Me parece necesario que los programas educativos, en lo que respecta a la formación reglada, se realicen por el más amplio consenso. La dirección seguida es la contraria, con desmesurada e indescifrable proliferación de titulaciones, plagadas de imaginativas asignaturas a la medida del gusto de los docentes o de las arbitrarias políticas universitarias (por llamarlas de algún modo) de las Comunidades Autónomas y todo al amparo de un mal entendido derecho a la libertad de cátedra, que tenía otro propósito y no el de dejar con la rienda suelta al que define los programas.
El futuro de un país se construye en la enseñanza de sus jóvenes. Con rigor, con exigencia, con honestidad, con visión de lo que esta sociedad necesita para mejorar lo que tiene hoy y preparar sus opciones -las colectivas junto a las individuales- para acometer los retos venideros. No se está haciendo. Se está de espaldas a que la tecnología es exponencialmente más compleja a cada paso, la necesidad de adaptación a un entorno cambiante y en parte impredecible -pero sobre el que se puede y debe actuar- supone un tipo de enseñanza que se oriente a la resolución de problemas complejos y no a la idea feliz o a la memorización de materias que servirán para poco.

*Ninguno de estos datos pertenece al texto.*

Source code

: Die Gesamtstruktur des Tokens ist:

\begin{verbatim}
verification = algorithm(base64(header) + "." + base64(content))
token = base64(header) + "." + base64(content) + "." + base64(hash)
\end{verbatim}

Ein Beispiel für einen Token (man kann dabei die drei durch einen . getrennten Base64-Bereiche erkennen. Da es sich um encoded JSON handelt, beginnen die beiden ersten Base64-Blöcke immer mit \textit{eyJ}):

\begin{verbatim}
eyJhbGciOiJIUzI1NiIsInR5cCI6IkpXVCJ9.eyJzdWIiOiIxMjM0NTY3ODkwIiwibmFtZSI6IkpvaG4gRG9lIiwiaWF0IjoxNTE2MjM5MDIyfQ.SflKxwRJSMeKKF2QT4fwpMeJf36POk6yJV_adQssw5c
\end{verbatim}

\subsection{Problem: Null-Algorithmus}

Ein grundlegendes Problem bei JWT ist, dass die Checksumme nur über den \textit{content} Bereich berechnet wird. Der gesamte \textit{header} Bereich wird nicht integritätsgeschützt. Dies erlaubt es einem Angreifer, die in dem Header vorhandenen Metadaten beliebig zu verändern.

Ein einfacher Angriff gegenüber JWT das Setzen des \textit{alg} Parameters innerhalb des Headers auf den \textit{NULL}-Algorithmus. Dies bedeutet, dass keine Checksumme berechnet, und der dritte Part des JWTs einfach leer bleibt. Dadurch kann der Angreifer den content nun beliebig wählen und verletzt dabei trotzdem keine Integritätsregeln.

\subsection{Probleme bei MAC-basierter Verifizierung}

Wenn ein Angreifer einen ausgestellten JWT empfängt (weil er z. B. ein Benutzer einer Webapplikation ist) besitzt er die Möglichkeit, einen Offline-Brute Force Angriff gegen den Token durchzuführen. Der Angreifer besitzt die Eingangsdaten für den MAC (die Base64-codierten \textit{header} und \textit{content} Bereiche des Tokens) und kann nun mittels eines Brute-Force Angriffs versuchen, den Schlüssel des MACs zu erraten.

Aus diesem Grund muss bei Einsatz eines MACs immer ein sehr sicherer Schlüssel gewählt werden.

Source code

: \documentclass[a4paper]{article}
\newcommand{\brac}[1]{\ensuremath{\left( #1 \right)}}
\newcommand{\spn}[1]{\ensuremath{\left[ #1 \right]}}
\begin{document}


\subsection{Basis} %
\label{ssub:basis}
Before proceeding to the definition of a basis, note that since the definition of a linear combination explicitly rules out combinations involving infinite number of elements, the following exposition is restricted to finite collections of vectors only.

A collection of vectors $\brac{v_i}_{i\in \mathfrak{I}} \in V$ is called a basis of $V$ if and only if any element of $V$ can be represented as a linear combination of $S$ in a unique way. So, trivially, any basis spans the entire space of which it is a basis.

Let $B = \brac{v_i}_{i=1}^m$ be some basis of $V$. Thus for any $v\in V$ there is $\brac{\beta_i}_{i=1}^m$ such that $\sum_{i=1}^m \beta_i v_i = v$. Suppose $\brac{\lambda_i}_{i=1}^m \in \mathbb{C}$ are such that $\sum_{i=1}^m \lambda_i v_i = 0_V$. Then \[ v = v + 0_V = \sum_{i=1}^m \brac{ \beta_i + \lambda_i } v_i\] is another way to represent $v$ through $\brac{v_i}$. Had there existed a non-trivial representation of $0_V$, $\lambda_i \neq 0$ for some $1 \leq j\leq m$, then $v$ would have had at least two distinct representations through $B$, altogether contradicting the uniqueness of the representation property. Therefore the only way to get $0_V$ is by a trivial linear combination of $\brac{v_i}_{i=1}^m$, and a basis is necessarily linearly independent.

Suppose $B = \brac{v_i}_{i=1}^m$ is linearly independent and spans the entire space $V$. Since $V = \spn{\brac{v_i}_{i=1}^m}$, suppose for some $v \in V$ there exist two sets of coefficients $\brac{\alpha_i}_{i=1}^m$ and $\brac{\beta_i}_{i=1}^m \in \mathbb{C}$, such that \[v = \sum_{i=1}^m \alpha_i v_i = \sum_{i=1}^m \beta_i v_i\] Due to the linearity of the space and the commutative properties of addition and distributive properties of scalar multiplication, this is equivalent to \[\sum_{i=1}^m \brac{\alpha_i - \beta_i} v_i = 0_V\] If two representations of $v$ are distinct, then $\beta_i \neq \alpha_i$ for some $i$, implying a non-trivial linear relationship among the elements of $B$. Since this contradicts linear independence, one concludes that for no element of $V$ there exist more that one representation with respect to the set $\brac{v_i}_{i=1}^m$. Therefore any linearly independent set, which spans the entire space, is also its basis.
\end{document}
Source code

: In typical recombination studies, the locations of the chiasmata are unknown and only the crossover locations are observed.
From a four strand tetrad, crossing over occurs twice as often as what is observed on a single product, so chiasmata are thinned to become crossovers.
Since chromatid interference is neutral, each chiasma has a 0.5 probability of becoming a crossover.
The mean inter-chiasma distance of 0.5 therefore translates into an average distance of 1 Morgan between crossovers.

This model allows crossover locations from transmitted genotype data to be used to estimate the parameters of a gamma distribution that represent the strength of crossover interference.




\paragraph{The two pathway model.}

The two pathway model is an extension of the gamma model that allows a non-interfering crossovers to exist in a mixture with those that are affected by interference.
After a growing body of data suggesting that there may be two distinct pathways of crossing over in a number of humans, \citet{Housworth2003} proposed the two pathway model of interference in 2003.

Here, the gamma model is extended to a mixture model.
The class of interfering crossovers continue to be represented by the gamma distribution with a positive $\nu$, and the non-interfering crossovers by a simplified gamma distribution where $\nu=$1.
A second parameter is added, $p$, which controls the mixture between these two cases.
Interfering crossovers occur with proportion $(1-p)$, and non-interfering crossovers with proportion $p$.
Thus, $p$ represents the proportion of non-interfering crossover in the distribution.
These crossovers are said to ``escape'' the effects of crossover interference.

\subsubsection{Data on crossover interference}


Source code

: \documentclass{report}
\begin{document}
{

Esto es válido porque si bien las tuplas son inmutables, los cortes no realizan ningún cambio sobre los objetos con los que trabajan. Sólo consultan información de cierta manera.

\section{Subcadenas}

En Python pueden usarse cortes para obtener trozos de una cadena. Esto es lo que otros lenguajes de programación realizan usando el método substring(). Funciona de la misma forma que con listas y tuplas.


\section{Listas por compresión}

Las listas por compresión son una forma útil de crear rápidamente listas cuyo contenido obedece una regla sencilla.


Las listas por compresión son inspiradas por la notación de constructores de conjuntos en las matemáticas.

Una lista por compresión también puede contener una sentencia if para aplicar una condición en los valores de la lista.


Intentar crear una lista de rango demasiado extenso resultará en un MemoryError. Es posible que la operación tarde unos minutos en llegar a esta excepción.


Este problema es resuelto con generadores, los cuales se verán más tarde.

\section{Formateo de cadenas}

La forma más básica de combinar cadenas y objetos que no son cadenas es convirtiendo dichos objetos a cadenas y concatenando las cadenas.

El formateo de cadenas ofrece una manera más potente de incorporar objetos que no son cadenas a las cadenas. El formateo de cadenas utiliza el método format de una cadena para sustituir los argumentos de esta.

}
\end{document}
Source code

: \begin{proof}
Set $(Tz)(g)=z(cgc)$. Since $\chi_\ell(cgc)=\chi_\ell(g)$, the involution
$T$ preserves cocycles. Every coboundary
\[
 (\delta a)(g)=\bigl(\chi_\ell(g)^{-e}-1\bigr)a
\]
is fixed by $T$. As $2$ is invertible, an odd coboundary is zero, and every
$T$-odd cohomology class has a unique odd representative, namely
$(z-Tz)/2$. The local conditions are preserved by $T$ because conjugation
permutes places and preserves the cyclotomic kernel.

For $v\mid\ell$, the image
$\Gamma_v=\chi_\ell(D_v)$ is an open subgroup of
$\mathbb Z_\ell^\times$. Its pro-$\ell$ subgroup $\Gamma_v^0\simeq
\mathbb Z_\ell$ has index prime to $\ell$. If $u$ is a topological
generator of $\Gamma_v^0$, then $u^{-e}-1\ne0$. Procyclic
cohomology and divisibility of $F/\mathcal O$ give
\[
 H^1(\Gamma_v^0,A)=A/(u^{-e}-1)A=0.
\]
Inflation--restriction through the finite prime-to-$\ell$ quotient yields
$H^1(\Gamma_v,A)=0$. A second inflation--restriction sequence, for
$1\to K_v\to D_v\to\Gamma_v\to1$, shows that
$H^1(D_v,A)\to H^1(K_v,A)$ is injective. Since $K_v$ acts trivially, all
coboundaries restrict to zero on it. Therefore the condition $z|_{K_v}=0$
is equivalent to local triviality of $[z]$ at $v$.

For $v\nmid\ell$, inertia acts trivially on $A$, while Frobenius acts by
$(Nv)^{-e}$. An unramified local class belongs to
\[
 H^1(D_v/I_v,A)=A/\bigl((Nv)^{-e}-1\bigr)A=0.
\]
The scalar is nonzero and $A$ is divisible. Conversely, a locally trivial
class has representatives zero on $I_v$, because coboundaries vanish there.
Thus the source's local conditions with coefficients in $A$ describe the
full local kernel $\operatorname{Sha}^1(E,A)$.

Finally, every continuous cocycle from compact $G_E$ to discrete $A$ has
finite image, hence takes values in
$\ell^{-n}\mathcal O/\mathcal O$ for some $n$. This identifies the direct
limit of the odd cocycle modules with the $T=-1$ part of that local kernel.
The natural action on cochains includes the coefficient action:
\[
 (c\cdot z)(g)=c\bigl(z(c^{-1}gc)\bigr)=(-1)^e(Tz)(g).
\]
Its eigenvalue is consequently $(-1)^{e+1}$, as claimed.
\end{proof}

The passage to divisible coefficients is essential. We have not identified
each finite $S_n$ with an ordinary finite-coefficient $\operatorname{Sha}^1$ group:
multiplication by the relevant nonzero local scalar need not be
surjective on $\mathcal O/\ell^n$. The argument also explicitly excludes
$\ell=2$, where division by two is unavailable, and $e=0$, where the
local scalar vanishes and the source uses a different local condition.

Es muy cómodo corregir exámenes tipo test, hacer pruebas escritas en lugar de orales, juzgar por una sola prueba sin conocer personalmente al alumno, y retirarse a la cueva profesoral lamentando que los alumnos sean cada vez más torpes. Demasiado cómodo. Para la sociedad que consiente este estado de cosas, la responsabilidad es terrible, porque se está propiciando profundizar en la dicotomía del que sabe para qué, y el que no sabe ni para qué, ni tiene ganas de saberlo algún día.